At the National Cable Television Association, she was instrumental in convincing Hollywood that cable programming was worthy of recognition.

And as chief of the Cable & Telecommunications Association for Marketing since 1992, she has helped prepare the industry for competition with coordinated marketing efforts and programs — like the Mover’s Program, which allows consumers to sign up for cable service before they settle into a new home — that individual companies wouldn’t be able to pull off on their own.

Beales understands the industry and how it works, said Louise Mooney, principal of public relations firm JLM Partners and a longtime friend who worked closely with Beales at the National Academy of Cable Programming.

Many have described her as tough but congenial, hard-working and open to both sharing and accepting new ideas.

“Char keeps her eye focused on what is going on in the industry and she knows what her board members need and want, and that is very important,” Rauscher said.

As the 1980s began, Beales was a researcher at WBBM-TV in Chicago when she and her husband moved back to Washington, D.C. She took another researcher job at NBC-owned-and-operated WRC-TV there. But she was bored. She wrangled an interview at Arlington Cable.

“It sounded much more exciting than what I was doing,” she said.

To prepare, Beales talked to then-NCTA president Tom Wheeler to learn as much about the cable industry as possible. But Wheeler snatched her up first, hiring her as a researcher in December of 1980.

While at NCTA, she helped form the National Academy of Cable Programming and served as its executive director. At the time, cable shows were excluded from the Emmy Awards, so the Awards for Cable Excellence, or ACE (later CableACE) Awards, were born.

Eventually, the Academy of Television Arts & Sciences relented, and cable programming became eligible for Emmy awards. The CableACE Awards were discontinued in 1997.

“We didn’t wallow in not being able to get into the Emmys,” Beales said. “We simply went around them until they couldn’t ignore us any longer.”

Beales eventually left the NCTA to work with Bob Wussler (an old WBBM alum) at Comsat’s Video Enterprises unit.

However, she was lured back to the association side of the industry in 1992 by Showtime Networks CEO Matt Blank, CTAM’s chairman at the time. Cable’s marketing trade group was suffering from a lack of vision and was almost broke — something Blank conveniently forgot to tell Beales, she noted. But she was intrigued by the possibilities.

“I knew the industry wanted CTAM, they just wanted it different,” Beales said.

So the first thing she did after taking the reins at CTAM was find out just what that meant.

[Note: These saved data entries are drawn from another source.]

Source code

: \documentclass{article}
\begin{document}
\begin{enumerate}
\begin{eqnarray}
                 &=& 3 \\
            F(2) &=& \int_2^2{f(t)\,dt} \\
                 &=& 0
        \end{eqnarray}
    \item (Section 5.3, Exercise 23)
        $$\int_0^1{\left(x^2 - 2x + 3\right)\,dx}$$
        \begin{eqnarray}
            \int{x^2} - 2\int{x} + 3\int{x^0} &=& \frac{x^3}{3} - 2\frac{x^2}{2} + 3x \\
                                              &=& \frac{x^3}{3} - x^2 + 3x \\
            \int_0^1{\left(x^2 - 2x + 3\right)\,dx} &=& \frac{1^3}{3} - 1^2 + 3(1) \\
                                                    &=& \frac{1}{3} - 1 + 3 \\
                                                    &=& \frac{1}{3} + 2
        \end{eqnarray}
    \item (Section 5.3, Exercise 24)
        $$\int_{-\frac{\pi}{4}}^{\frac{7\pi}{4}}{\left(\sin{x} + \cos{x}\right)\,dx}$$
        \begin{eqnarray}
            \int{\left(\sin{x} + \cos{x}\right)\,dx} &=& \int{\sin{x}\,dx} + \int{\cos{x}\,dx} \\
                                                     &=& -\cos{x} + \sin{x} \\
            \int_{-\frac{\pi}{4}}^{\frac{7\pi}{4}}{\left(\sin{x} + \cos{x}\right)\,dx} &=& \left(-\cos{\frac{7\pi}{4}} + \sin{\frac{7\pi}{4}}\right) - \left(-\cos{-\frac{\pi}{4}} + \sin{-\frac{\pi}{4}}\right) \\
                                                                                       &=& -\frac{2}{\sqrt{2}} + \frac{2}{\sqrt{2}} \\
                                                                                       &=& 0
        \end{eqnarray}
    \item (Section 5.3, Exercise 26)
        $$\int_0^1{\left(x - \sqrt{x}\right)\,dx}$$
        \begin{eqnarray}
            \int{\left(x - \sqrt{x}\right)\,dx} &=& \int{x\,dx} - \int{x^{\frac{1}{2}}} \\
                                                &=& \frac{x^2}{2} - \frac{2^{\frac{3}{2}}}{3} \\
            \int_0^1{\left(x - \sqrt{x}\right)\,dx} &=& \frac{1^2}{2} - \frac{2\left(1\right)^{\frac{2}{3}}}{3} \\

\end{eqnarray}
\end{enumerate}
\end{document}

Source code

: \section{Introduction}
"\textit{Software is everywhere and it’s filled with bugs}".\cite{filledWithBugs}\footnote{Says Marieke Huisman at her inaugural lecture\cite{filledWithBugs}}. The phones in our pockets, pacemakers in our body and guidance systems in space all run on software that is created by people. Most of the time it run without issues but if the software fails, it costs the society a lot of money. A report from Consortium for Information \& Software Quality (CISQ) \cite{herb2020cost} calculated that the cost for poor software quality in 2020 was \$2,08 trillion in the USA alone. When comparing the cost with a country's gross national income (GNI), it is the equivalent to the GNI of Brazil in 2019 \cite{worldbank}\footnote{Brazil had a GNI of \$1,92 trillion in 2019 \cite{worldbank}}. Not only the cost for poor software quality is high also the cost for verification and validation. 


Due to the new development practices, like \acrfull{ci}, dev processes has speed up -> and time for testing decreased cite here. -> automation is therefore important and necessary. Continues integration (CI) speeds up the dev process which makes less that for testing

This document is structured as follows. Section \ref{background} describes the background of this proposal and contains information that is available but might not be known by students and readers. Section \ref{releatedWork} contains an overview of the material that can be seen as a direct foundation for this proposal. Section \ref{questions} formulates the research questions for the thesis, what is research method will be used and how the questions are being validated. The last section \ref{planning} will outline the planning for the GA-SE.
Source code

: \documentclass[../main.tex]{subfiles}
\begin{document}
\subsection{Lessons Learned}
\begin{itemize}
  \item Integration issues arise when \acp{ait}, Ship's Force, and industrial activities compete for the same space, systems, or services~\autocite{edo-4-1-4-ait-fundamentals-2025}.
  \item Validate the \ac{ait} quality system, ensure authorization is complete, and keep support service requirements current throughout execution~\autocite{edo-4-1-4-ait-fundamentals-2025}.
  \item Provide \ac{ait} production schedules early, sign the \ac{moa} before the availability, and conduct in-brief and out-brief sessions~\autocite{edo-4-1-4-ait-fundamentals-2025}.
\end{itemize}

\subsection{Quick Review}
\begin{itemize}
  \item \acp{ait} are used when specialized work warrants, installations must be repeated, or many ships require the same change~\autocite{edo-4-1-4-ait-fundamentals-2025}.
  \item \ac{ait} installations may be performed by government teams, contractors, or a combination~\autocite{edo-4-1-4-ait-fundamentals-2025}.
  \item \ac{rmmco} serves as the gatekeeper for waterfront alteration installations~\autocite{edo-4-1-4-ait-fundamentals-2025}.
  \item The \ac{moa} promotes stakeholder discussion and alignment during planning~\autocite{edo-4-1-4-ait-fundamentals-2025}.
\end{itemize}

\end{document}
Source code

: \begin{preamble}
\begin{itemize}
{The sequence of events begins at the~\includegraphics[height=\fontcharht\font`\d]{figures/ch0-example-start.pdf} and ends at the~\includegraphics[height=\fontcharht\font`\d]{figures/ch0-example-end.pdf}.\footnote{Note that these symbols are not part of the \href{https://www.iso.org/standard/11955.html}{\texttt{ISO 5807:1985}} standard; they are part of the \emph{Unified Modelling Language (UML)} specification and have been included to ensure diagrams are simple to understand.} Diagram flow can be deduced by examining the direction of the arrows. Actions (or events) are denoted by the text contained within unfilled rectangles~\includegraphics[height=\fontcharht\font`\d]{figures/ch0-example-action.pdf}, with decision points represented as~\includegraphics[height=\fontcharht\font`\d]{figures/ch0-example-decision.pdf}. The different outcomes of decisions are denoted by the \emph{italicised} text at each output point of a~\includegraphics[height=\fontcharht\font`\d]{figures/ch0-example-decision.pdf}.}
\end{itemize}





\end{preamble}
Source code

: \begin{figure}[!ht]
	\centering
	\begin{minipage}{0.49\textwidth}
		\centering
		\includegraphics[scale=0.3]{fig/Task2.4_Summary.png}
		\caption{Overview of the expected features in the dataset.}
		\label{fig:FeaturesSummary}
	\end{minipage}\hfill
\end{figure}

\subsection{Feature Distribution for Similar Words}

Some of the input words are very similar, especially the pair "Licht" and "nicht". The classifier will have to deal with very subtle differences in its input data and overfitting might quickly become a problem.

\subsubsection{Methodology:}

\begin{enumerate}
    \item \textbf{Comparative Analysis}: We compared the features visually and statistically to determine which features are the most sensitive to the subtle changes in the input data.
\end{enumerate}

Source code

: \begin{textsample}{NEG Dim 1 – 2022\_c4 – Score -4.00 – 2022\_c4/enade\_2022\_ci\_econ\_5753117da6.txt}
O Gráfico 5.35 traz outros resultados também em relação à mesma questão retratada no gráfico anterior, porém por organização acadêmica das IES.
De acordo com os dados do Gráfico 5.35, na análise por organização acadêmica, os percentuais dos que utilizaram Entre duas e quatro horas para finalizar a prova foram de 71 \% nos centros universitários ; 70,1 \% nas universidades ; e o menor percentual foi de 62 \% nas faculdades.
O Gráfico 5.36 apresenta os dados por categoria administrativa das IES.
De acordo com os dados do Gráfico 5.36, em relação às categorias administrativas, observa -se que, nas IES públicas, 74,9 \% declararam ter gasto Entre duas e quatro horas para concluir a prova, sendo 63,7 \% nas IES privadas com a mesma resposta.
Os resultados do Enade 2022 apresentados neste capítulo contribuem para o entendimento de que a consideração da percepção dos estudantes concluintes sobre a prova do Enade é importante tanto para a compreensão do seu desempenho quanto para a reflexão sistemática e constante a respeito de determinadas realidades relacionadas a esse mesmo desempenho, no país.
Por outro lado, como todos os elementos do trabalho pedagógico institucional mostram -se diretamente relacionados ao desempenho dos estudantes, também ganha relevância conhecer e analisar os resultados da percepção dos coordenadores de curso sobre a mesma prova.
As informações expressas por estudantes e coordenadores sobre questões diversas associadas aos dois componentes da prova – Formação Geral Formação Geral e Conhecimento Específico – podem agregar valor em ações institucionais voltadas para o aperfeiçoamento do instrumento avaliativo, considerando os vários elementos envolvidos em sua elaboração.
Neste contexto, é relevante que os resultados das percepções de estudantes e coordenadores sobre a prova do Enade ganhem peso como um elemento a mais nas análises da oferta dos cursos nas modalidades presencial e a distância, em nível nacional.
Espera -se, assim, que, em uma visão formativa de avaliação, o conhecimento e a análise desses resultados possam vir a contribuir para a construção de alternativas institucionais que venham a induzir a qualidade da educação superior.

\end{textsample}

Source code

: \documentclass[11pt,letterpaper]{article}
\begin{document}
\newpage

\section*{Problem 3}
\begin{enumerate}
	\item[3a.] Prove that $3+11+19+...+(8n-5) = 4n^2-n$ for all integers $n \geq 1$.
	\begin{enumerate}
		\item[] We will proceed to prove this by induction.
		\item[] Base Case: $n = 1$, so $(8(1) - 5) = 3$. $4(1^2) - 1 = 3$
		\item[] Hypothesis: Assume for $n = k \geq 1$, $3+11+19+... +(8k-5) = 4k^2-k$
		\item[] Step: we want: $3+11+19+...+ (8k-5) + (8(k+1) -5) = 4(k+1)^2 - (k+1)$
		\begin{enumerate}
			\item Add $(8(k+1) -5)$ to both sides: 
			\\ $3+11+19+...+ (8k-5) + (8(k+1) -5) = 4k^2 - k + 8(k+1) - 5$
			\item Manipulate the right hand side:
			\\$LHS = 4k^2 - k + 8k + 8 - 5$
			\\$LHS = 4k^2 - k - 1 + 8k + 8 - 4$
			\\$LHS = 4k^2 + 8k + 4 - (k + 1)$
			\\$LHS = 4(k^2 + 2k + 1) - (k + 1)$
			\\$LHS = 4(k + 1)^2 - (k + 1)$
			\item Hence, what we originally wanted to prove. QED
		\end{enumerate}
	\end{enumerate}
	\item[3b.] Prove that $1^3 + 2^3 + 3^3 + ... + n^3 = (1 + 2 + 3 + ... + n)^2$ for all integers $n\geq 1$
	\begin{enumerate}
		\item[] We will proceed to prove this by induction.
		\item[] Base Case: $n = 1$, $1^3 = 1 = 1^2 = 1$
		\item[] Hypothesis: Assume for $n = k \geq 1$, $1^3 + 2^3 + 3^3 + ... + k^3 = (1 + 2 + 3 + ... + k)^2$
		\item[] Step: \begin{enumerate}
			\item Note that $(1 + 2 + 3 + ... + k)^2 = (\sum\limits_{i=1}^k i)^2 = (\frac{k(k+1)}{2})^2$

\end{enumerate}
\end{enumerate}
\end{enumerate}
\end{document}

Two of Beales’s strongest traits are studying the issues and listening to what people want, according to Rauscher.

“Char studies and she listens,” Rauscher said. “She is rarely caught off guard once and she is never caught off guard twice.”

After listening to CTAM’s board members and other industry leaders, Beales trimmed some programs and eliminated others. The No. 1 focus became preparing the industry for competition, she said.

“It’s very exciting, and we’re still changing the landscape,” Beales said. “We should be proud of the things we’ve done.”